One of the interesting things about the methodology of the so-called “Bloomington School” founded by Vincent and Elinor Ostrom was their reluctance to use broad imprecise terms when describing various institutions such as “markets” or “government.” Vincent’s research on water rights in the Los Angeles area and Lin’s work on common pool resources made them both understandably leery of applying over-arching, black and white terms that missed much of the nuance of actual policy making and problem solving in the real world. People interested in reality frequently live in reality, and reality is messy and difficult to simplify. 

I was thinking about their approach as I listened to a podcast from the Indianapolis Business Journal on the creation of a park in the Indianapolis suburb of Zionsville. The story behind the new park is very much a tale of the private and public spheres overlapping, but it raises questions about the possibility of competing, and perhaps conflicting “public” goals and incentives. It begins with Jim and Nancy Carpenter, owners of the nation’s largest franchised purveyor of wild bird feed, feeders, and other backyard equipment to attract birds for the purposes of bird watching.
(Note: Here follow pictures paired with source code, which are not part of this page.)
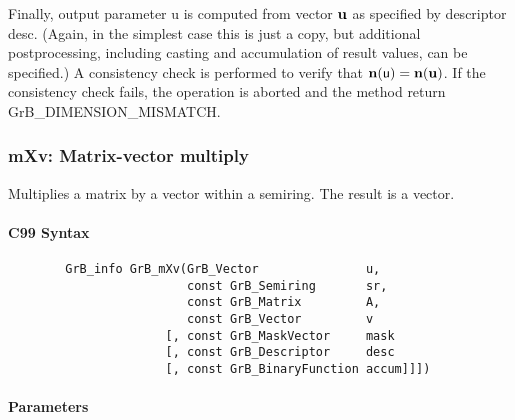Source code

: Finally, output parameter {\sf u} is computed from vector ${\bf u}$
as specified by descriptor {\sf desc}. (Again, in the simplest case this
is just a copy, but additional postprocessing, including casting and
accumulation of result values, can be specified.)  A consistency check is
performed to verify that $\bold{n}({\sf u}) = \bold{n}({\bf u})$. If
the consistency check fails, the operation is aborted and the method
return {\sf GrB\_DIMENSION\_MISMATCH}.

 


\subsubsection{{\sf mXv}: Matrix-vector multiply}

Multiplies a matrix by a vector within a semiring. The result is a vector.

\paragraph{C99 Syntax}

\begin{verbatim}
        GrB_info GrB_mXv(GrB_Vector               u,
                         const GrB_Semiring       sr, 
                         const GrB_Matrix         A,
                         const GrB_Vector         v
                      [, const GrB_MaskVector     mask
                      [, const GrB_Descriptor     desc
                      [, const GrB_BinaryFunction accum]]])
\end{verbatim}

\paragraph{Parameters}

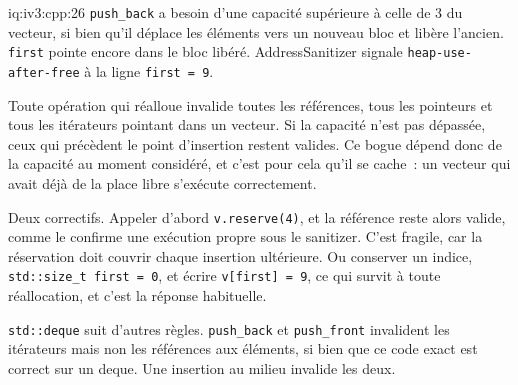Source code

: \begin{solution}{iq:iv3:cpp:26}
\texttt{push\_back} a besoin d'une capacité supérieure à celle de 3 du vecteur, si bien qu'il déplace les éléments vers un nouveau bloc et libère l'ancien. \texttt{first} pointe encore dans le bloc libéré. AddressSanitizer signale \texttt{heap-use-after-free} à la ligne \texttt{first = 9}.

Toute opération qui réalloue invalide toutes les références, tous les pointeurs et tous les itérateurs pointant dans un vecteur. Si la capacité n'est pas dépassée, ceux qui précèdent le point d'insertion restent valides. Ce bogue dépend donc de la capacité au moment considéré, et c'est pour cela qu'il se cache~: un vecteur qui avait déjà de la place libre s'exécute correctement.

Deux correctifs. Appeler d'abord \texttt{v.reserve(4)}, et la référence reste alors valide, comme le confirme une exécution propre sous le sanitizer. C'est fragile, car la réservation doit couvrir chaque insertion ultérieure. Ou conserver un indice, \texttt{std::size\_t first = 0}, et écrire \texttt{v[first] = 9}, ce qui survit à toute réallocation, et c'est la réponse habituelle.

\texttt{std::deque} suit d'autres règles. \texttt{push\_back} et \texttt{push\_front} invalident les itérateurs mais non les références aux éléments, si bien que ce code exact est correct sur un deque. Une insertion au milieu invalide les deux.

\end{solution}

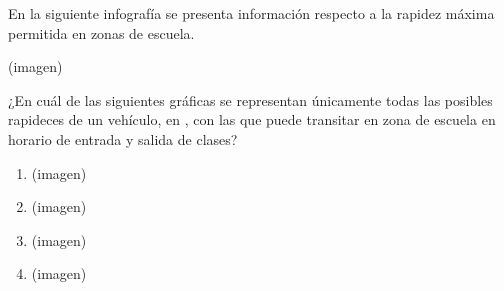 \begin{problem}
    En la siguiente infografía se presenta información respecto a la rapidez máxima permitida en zonas de escuela.

    \begin{center}
    (imagen)
    \end{center}

    ¿En cuál de las siguientes gráficas se representan únicamente todas las posibles rapideces de un vehículo, en , con las que puede transitar en zona de escuela en horario de entrada y salida de clases?

    \begin{enumerate}[label=\Alph*.]
        \item (imagen)
        \item (imagen)
        \item (imagen)
        \item (imagen)
    \end{enumerate}
\end{problem}
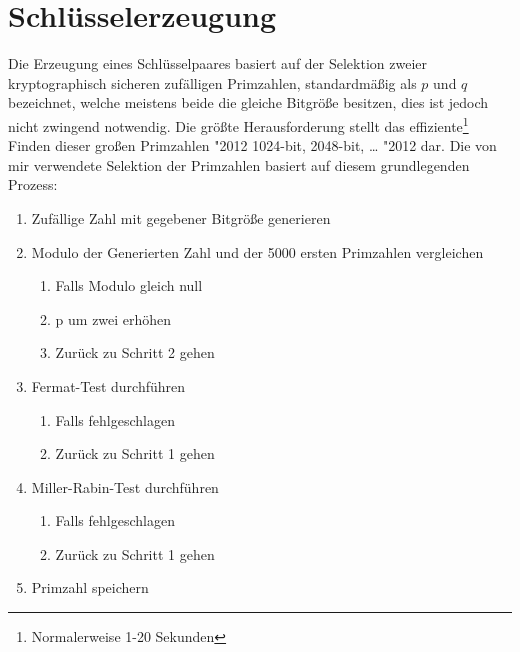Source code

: \section{Schlüsselerzeugung}

Die Erzeugung eines Schlüsselpaares basiert auf der Selektion zweier kryptographisch sicheren zufälligen Primzahlen, standardmäßig als $p$ und $q$ bezeichnet, welche meistens beide die gleiche Bitgröße besitzen, dies ist jedoch nicht zwingend notwendig. Die größte Herausforderung stellt das effiziente\footnote{Normalerweise 1-20 Sekunden} Finden dieser großen Primzahlen \char"2012{} 1024-bit, 2048-bit, \ldots{} \char"2012{} dar. Die von mir verwendete Selektion der Primzahlen basiert auf diesem grundlegenden Prozess:

\begin{enumerate}
  \item Zufällige Zahl mit gegebener Bitgröße generieren
  \item Modulo der Generierten Zahl und der 5000 ersten Primzahlen vergleichen
    \begin{enumerate}
      \item Falls Modulo gleich null
      \item p um zwei erhöhen
      \item Zurück zu Schritt 2 gehen
    \end{enumerate}
  \item Fermat-Test durchführen
    \begin{enumerate}
      \item Falls fehlgeschlagen
      \item Zurück zu Schritt 1 gehen
    \end{enumerate}
  \item Miller-Rabin-Test durchführen
    \begin{enumerate}
      \item Falls fehlgeschlagen
      \item Zurück zu Schritt 1 gehen
    \end{enumerate}
  \item Primzahl speichern
\end{enumerate}

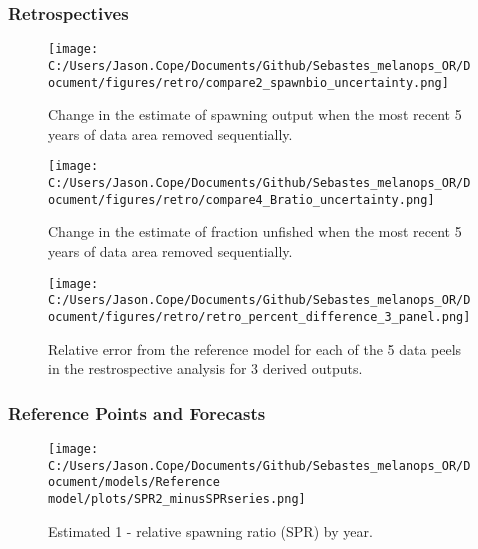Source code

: \documentclass[11pt,
  letterpaper,
]{article}
\begin{document}
\newpage

\hypertarget{retrospectives}{%
\subsubsection{Retrospectives}\label{retrospectives}}

\begin{figure}
{\centering
\texttt{[image: C:/Users/Jason.Cope/Documents/Github/Sebastes\_melanops\_OR/Document/figures/retro/compare2\_spawnbio\_uncertainty.png]}
}
\caption{Change in the estimate of spawning output when the most recent 5 years of data area removed sequentially.\label{fig:retro-ssb}}
\end{figure}

\newpage

\begin{figure}
{\centering
\texttt{[image: C:/Users/Jason.Cope/Documents/Github/Sebastes\_melanops\_OR/Document/figures/retro/compare4\_Bratio\_uncertainty.png]}
}
\caption{Change in the estimate of fraction unfished when the most recent 5 years of data area removed sequentially.\label{fig:retro-depl}}
\end{figure}

\newpage

\begin{figure}
{\centering
\texttt{[image: C:/Users/Jason.Cope/Documents/Github/Sebastes\_melanops\_OR/Document/figures/retro/retro\_percent\_difference\_3\_panel.png]}
}
\caption{Relative error from the reference model for each of the 5 data peels in the restrospective analysis for 3 derived outputs.\label{fig:retro-RE_comps}}
\end{figure}

\newpage

\hypertarget{reference-points-and-forecasts}{%
\subsubsection{Reference Points and Forecasts}\label{reference-points-and-forecasts}}

\begin{figure}
{\centering
\texttt{[image: C:/Users/Jason.Cope/Documents/Github/Sebastes\_melanops\_OR/Document/models/Reference model/plots/SPR2\_minusSPRseries.png]}
}
\caption{Estimated 1 - relative spawning ratio (SPR) by year.\label{fig:1-spr}}
\end{figure}
\end{document}
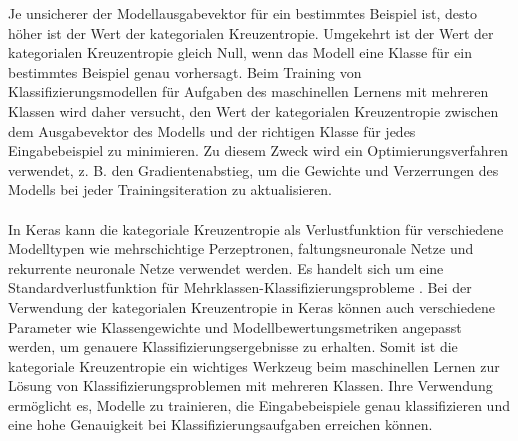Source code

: Je unsicherer der Modellausgabevektor für ein bestimmtes Beispiel ist, desto höher ist der Wert der kategorialen Kreuzentropie. 
Umgekehrt ist der Wert der kategorialen Kreuzentropie gleich Null, wenn das Modell eine Klasse für ein bestimmtes Beispiel genau vorhersagt.
Beim Training von Klassifizierungsmodellen für Aufgaben des maschinellen Lernens mit mehreren Klassen wird daher versucht, den Wert der kategorialen Kreuzentropie zwischen dem Ausgabevektor des Modells und der richtigen Klasse für jedes Eingabebeispiel zu minimieren. 
Zu diesem Zweck wird ein Optimierungsverfahren verwendet, z. B. den Gradientenabstieg, um die Gewichte und Verzerrungen des Modells bei jeder Trainingsiteration zu aktualisieren. \cite{raschka_python_2017}\\\\
In Keras kann die kategoriale Kreuzentropie als Verlustfunktion für verschiedene Modelltypen wie mehrschichtige Perzeptronen, faltungsneuronale Netze und rekurrente neuronale Netze verwendet werden. 
Es handelt sich um eine Standardverlustfunktion für Mehrklassen-Klassifizierungsprobleme \cite{geron_hands-machine_2019}.
Bei der Verwendung der kategorialen Kreuzentropie in Keras können auch verschiedene Parameter wie Klassengewichte und Modellbewertungsmetriken angepasst werden, um genauere Klassifizierungsergebnisse zu erhalten. 
Somit ist die kategoriale Kreuzentropie ein wichtiges Werkzeug beim maschinellen Lernen zur Lösung von Klassifizierungsproblemen mit mehreren Klassen. 
Ihre Verwendung ermöglicht es, Modelle zu trainieren, die Eingabebeispiele genau klassifizieren und eine hohe Genauigkeit bei Klassifizierungsaufgaben erreichen können.

\endinput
Jim Carpenter described himself as “an unemployed bird watcher” who very laudably turned his passion into a successful business. 

The story of the new park, Carpenter Nature Preserve, began when the Carpenters purchased a privately owned 200+ acre golf course and then allowed the land to return to its “natural state.” They focused on keeping the cart paths accessible as hiking trails and let the natural plants and animals slowly reinhabit the course. But rather than keep the newly minted park private, they had a different goal in mind. 

The Carpenters’ ultimate plan was to sell the property to the city of Zionsville. Once purchased from the Carpenters at approximately a million dollar discount from its assessed value, the city agreed to convert the land into a park and maintain it. The land has a diverse set of habitats and a wide variety of wildlife within its boundaries. Essentially the Carpenters were giving the city a sale price, asking the city to internalize the maintenance costs and thus permanently take the land out of private hands codifying their preferred use of the property. 

The city purchased the park using some local money but also approximately 3 million dollars worth of federal grants designed for such projects. Thus, both the city and the national government are footing the bill and assuming that most citizens would approve of the expenditure and prefer a park to a golf course. Of course, someone else could have made a higher bid on the course when it was for sale and repurposed it into apartments or some other project, but presumably no one else did. The 6 million dollar assessed value is a bit unclear. 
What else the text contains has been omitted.